Fast forward to this Palm Sunday night.  He knows exactly who I am as I sit on my bed beside my sleeping husband.  He knows the good, the bad and the ugly, as the cliche goes.  And I am all.  Mostly I am ugly.  Ugly with sin, that is.  I've been thinking about sin a lot today. Thinking about what sin is, I mean.  Of all the definitions I've heard in my life, and there have been plenty, the best is the one I probably learned first.  When I was a teenager, a baby Christian,I spent Sunday afternoons sitting on the floor of my Young Life leader's den, listening to his Texan drawl explain the mysteries of faith, "Sin," he said, "is acting without considering God."  That's it.  Anything, I mean, any single action I make without considering God, is sin.  

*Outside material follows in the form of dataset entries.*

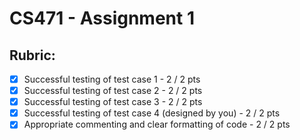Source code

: # CS471 - Assignment 1
## Rubric:
- [x] Successful testing of test case 1 - 2 / 2 pts
- [x] Successful testing of test case 2 - 2 / 2 pts
- [x] Successful testing of test case 3 - 2 / 2 pts
- [x] Successful testing of test case 4 (designed by you) - 2 / 2 pts
- [x] Appropriate commenting and clear formatting of code - 2 / 2 pts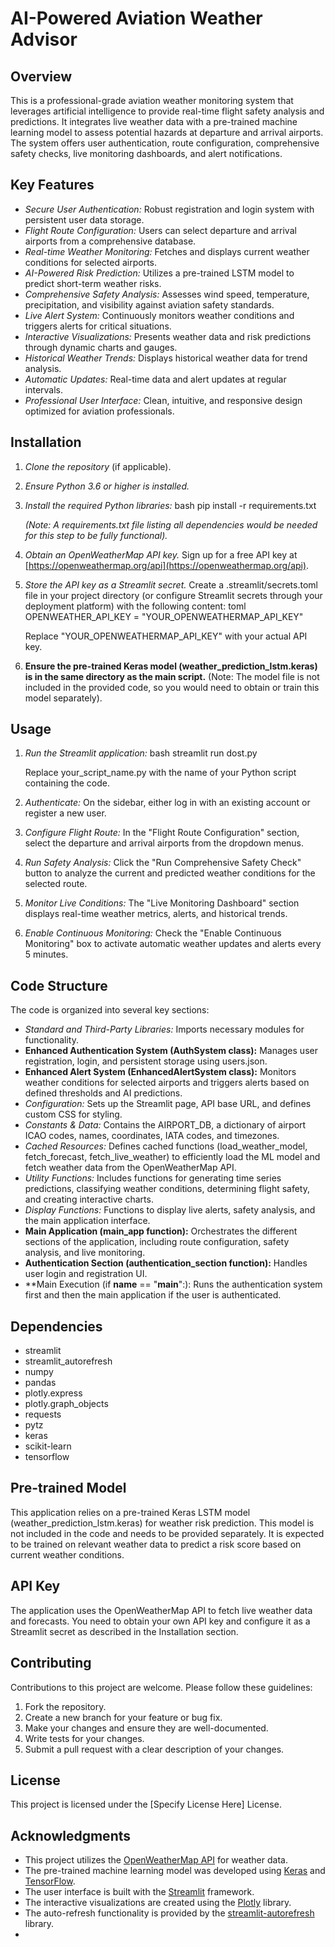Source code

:# AI-Powered Aviation Weather Advisor

## Overview

This is a professional-grade aviation weather monitoring system that leverages artificial intelligence to provide real-time flight safety analysis and predictions. It integrates live weather data with a pre-trained machine learning model to assess potential hazards at departure and arrival airports. The system offers user authentication, route configuration, comprehensive safety checks, live monitoring dashboards, and alert notifications.

## Key Features

* *Secure User Authentication:* Robust registration and login system with persistent user data storage.
* *Flight Route Configuration:* Users can select departure and arrival airports from a comprehensive database.
* *Real-time Weather Monitoring:* Fetches and displays current weather conditions for selected airports.
* *AI-Powered Risk Prediction:* Utilizes a pre-trained LSTM model to predict short-term weather risks.
* *Comprehensive Safety Analysis:* Assesses wind speed, temperature, precipitation, and visibility against aviation safety standards.
* *Live Alert System:* Continuously monitors weather conditions and triggers alerts for critical situations.
* *Interactive Visualizations:* Presents weather data and risk predictions through dynamic charts and gauges.
* *Historical Weather Trends:* Displays historical weather data for trend analysis.
* *Automatic Updates:* Real-time data and alert updates at regular intervals.
* *Professional User Interface:* Clean, intuitive, and responsive design optimized for aviation professionals.

## Installation

1.  *Clone the repository* (if applicable).
2.  *Ensure Python 3.6 or higher is installed.*
3.  *Install the required Python libraries:*
    bash
    pip install -r requirements.txt
    
    *(Note: A requirements.txt file listing all dependencies would be needed for this step to be fully functional).*
4.  *Obtain an OpenWeatherMap API key.* Sign up for a free API key at [https://openweathermap.org/api](https://openweathermap.org/api).
5.  *Store the API key as a Streamlit secret.* Create a .streamlit/secrets.toml file in your project directory (or configure Streamlit secrets through your deployment platform) with the following content:
    toml
    OPENWEATHER_API_KEY = "YOUR_OPENWEATHERMAP_API_KEY"
    
    Replace "YOUR_OPENWEATHERMAP_API_KEY" with your actual API key.
6.  **Ensure the pre-trained Keras model (weather_prediction_lstm.keras) is in the same directory as the main script.** (Note: The model file is not included in the provided code, so you would need to obtain or train this model separately).

## Usage

1.  *Run the Streamlit application:*
    bash
    streamlit run dost.py
    
    Replace your_script_name.py with the name of your Python script containing the code.
2.  *Authenticate:* On the sidebar, either log in with an existing account or register a new user.
3.  *Configure Flight Route:* In the "Flight Route Configuration" section, select the departure and arrival airports from the dropdown menus.
4.  *Run Safety Analysis:* Click the "Run Comprehensive Safety Check" button to analyze the current and predicted weather conditions for the selected route.
5.  *Monitor Live Conditions:* The "Live Monitoring Dashboard" section displays real-time weather metrics, alerts, and historical trends.
6.  *Enable Continuous Monitoring:* Check the "Enable Continuous Monitoring" box to activate automatic weather updates and alerts every 5 minutes.

## Code Structure

The code is organized into several key sections:

* *Standard and Third-Party Libraries:* Imports necessary modules for functionality.
* **Enhanced Authentication System (AuthSystem class):** Manages user registration, login, and persistent storage using users.json.
* **Enhanced Alert System (EnhancedAlertSystem class):** Monitors weather conditions for selected airports and triggers alerts based on defined thresholds and AI predictions.
* *Configuration:* Sets up the Streamlit page, API base URL, and defines custom CSS for styling.
* *Constants & Data:* Contains the AIRPORT_DB, a dictionary of airport ICAO codes, names, coordinates, IATA codes, and timezones.
* *Cached Resources:* Defines cached functions (load_weather_model, fetch_forecast, fetch_live_weather) to efficiently load the ML model and fetch weather data from the OpenWeatherMap API.
* *Utility Functions:* Includes functions for generating time series predictions, classifying weather conditions, determining flight safety, and creating interactive charts.
* *Display Functions:* Functions to display live alerts, safety analysis, and the main application interface.
* **Main Application (main_app function):** Orchestrates the different sections of the application, including route configuration, safety analysis, and live monitoring.
* **Authentication Section (authentication_section function):** Handles user login and registration UI.
* **Main Execution (if __name__ == "__main__":): Runs the authentication system first and then the main application if the user is authenticated.

## Dependencies

* streamlit
* streamlit_autorefresh
* numpy
* pandas
* plotly.express
* plotly.graph_objects
* requests
* pytz
* keras
* scikit-learn
* tensorflow

## Pre-trained Model

This application relies on a pre-trained Keras LSTM model (weather_prediction_lstm.keras) for weather risk prediction. This model is not included in the code and needs to be provided separately. It is expected to be trained on relevant weather data to predict a risk score based on current weather conditions.

## API Key

The application uses the OpenWeatherMap API to fetch live weather data and forecasts. You need to obtain your own API key and configure it as a Streamlit secret as described in the Installation section.

## Contributing

Contributions to this project are welcome. Please follow these guidelines:

1.  Fork the repository.
2.  Create a new branch for your feature or bug fix.
3.  Make your changes and ensure they are well-documented.
4.  Write tests for your changes.
5.  Submit a pull request with a clear description of your changes.

## License

This project is licensed under the [Specify License Here] License.

## Acknowledgments

* This project utilizes the [OpenWeatherMap API](https://openweathermap.org/api) for weather data.
* The pre-trained machine learning model was developed using [Keras](https://keras.io/) and [TensorFlow](https://www.tensorflow.org/).
* The user interface is built with the [Streamlit](https://streamlit.io/) framework.
* The interactive visualizations are created using the [Plotly](https://plotly.com/) library.
* The auto-refresh functionality is provided by the [streamlit-autorefresh](https://github.com/tvst/streamlit-autorefresh) library.
*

This morning, before I got out of bed, I was thinking about that.  Praying that God would give me an "undivided heart, that I might not sin against you," I wondered how long it would take before I made a single action without thinking about Him.  Five minutes? Could I really go five minutes after finishing my devotions without doing something thoughtless or mindless?  Or just without considering Him?  "It's not the big things that are really dangerous," E said last night when we were talking about this, "but all the little ones you just don't think about." 

She's absolutely right, I think.  So that's why I know I'm ugly with sin.  Thoughtlessly selfish through and through.  And it's only as I face this reality--as we all face this absolute reality--this week, that we have any chance of really getting what and why and WHO this week is all about.  And why we need it.  Need Him.